GAO and several other federal agencies have reached a similar conclusion with respect to LSC funds, concluding that LSC funds are not “federal funds” for matching purposes. See U.S. Government Accountability Office, “Principles of Federal Appropriations Law,” 3rd Ed., Vol. II, at 10-97 (Feb. 2006). The Department of the Treasury, the Department of Justice, and the GAO have released opinions stating that LSC funds are not “federal funds” subject to federal grant policy. See, e.g.Department of Treasury Memorandum GLS-107648 (Mar. 26, 2011) (stating that “LSC funds provided through grants are not federal funds for purposes of federal grant matching restrictions”); U.S. Government Accountability Office, Legal Services Corporation: Governance and Accountability Practices Need to Be Modernized and Strengthened (2007). In a 1977 determination, the Comptroller of the Currency, an independent bureau within the Department of the Treasury, stated that LSC funds are not public because they lack several common indicia of public money. First, the Comptroller explained, neither LSC nor its equipment and property are owned by the government. Second, under its chartering statute, LSC specifically is not to be considered a government department, agency, or instrumentality. Third, there is no direct governmental control or regulation of the funds after payment to LSC. Therefore, upon receipt by LSC, the appropriated funds become private money. Comptroller of the Currency Opinion Letter to LSC, dated September 2, 1977. Similarly, in a recent letter to LSC, the Department of Justice stated that LSC is not a federal agency for federal matching purposes and that LSC funds can be used to meet the match requirement for the Victims of Crime Act Victim Assistance Program. Department of Justice, Office of Justice Programs, Office for Victims of Crime opinion letter dated June 16, 2016.

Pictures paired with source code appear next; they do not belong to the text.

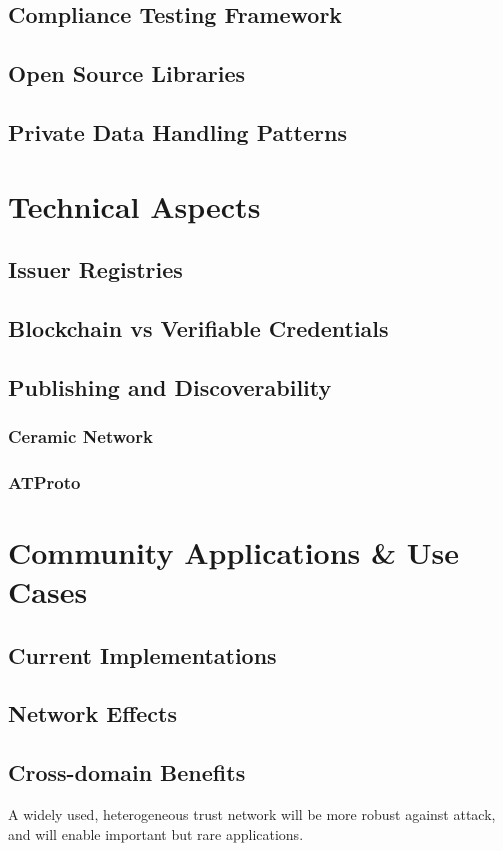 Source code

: \documentclass[11pt]{article}
\begin{document}
\subsection{Compliance Testing Framework}
\subsection{Open Source Libraries}
\subsection{Private Data Handling Patterns}

\section{Technical Aspects}
\subsection{Issuer Registries}
\subsection{Blockchain vs Verifiable Credentials}
\subsection{Publishing and Discoverability}
\subsubsection{Ceramic Network}
\subsubsection{ATProto}

\section{Community Applications \& Use Cases}
\subsection{Current Implementations}
\subsection{Network Effects}
\subsection{Cross-domain Benefits}
A widely used, heterogeneous trust network will be more robust against attack, and will enable important but rare applications.
\end{document}
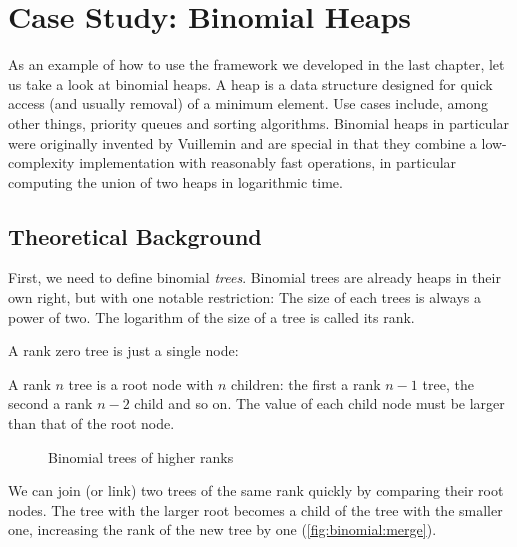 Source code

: 
\chapter{Case Study: Binomial Heaps}
\label{ch:casestudyamortized}
As an example of how to use the framework we developed in the last chapter, let us take a look at binomial heaps. A heap is a data structure designed for quick access (and usually removal) of a minimum element. Use cases include, among other things, priority queues and sorting algorithms. Binomial heaps in particular were originally invented by Vuillemin \cite{vuillemin:1978:binheaps} and are special in that they combine a low-complexity implementation with reasonably fast operations, in particular computing the union of two heaps in logarithmic time.

\section{Theoretical Background}
First, we need to define binomial \emph{trees}. Binomial trees are already heaps in their own right, but with one notable restriction: The size of each trees is always a power of two. The logarithm of the size of a tree is called its rank.

A rank zero tree is just a single node:

\begin{figure}[h]
\begin{center}
    
\end{center}
\end{figure}

A rank $n$ tree is a root node with $n$ children: the first a rank $n-1$ tree, the second a rank $n-2$ child and so on. The value of each child node must be larger than that of the root node.

\begin{figure}[h]
\begin{center}
    
\end{center}
\caption{Binomial trees of higher ranks}
\label{fig:binomial:rankn}
\end{figure}

We can join (or link) two trees of the same rank quickly by comparing their root nodes. The tree with the larger root becomes a child of the tree with the smaller one, increasing the rank of the new tree by one (\autoref{fig:binomial:merge}).

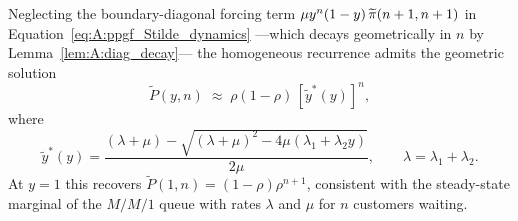 \begin{approximation}\label{apx:A:PPGF_Stilde}
    Neglecting the boundary-diagonal forcing term
    $\mu y^n(1-y)\,\tpi(n+1,n+1)$ in Equation~\eqref{eq:A:ppgf_Stilde_dynamics} ---which
    decays geometrically in $n$ by Lemma~\ref{lem:A:diag_decay}--- the
    homogeneous recurrence admits the geometric solution
    \begin{equation*}
        \widetilde{P}(y,n) \;\approx\; \rho(1-\rho)\,[\widetilde{y}^*(y)]^n,
    \end{equation*}
    where
    \begin{equation*}
        \widetilde{y}^*(y) = \frac{(\lambda+\mu) - \sqrt{(\lambda+\mu)^2 - 4\mu(\lambda_1+\lambda_2 y)}}{2\mu}, \qquad \lambda = \lambda_1+\lambda_2.
    \end{equation*}
    At $y=1$ this recovers $\widetilde{P}(1,n)=(1-\rho)\rho^{n+1}$, consistent with
    the steady-state marginal of the $M/M/1$ queue with rates $\lambda$ and $\mu$ for $n$ customers waiting.
\end{approximation}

Although LSC funds have long been considered non-federal funds for purposes of federal grant matching restrictions,[4] LSC’s regulations – until recently – confused the issue. In 2017, LSC amended Part 1630 to eliminate a requirement that agencies whose funds are being matched make a written determination that LSC funds may be used for federal matching purposes. 81 Fed. Reg. 75006, Oct. 28, 2016; 45 C.F.R. Part 1630. Recipients may now use LSC funds to satisfy cost-sharing or matching requirements of federal awards without having to receive written approval. It is unclear from the regulatory history why LSC believed, when it instituted this previous requirement in 1986, that it was appropriate for a different agency to determine what LSC funds could be used for. The preamble to the 1986 version of Part 1630 describes this requirement as “a standard federal provision to ensure that [matching funds for federal grants] must be raised from a source other than the federal treasury and taxpayer.” 51 Fed. Reg. 29076, 29077, Aug. 13, 1986. While the 1986 preamble was correct that federal funds cannot be used to satisfy the matching requirement of another federal grant unless specifically authorized by law, LSC funds are not federal funds once LSC receives them.

CONCLUSION

LSC is not a government agency and its funds are not “federal funds” for matching purposes. Reflecting these facts, LSC has eliminated its prior requirement that grantees obtain a written determination from the agency whose grant LSC funds are intended to match. State child welfare agencies may partner with LSC grantees and count LSC grant funds used to represent children in eligible child welfare proceedings toward the cost-sharing requirements of the title IV-E program. LSC grantees must continue to use any LSC funds counted toward the cost-sharing requirement consistent with all LSC grant terms and conditions.

RONALD S. FLAGG
Vice President for Legal Affairs and General Counsel

STEFANIE K. DAVIS
Assistant General Counsel

BRADLEY S. O’NEIL
Graduate Law Fellow


[1] See U.S. Government Accountability Office, “Principles of Federal Appropriations Law,” 3rd Ed., Vol. II, at 10-97 (Feb. 2006) (“Where any funds are used as non-federal matching funds for another grant, such use must be consistent with the grant under which they were originally awarded as well as the grant they are intended to implement.”).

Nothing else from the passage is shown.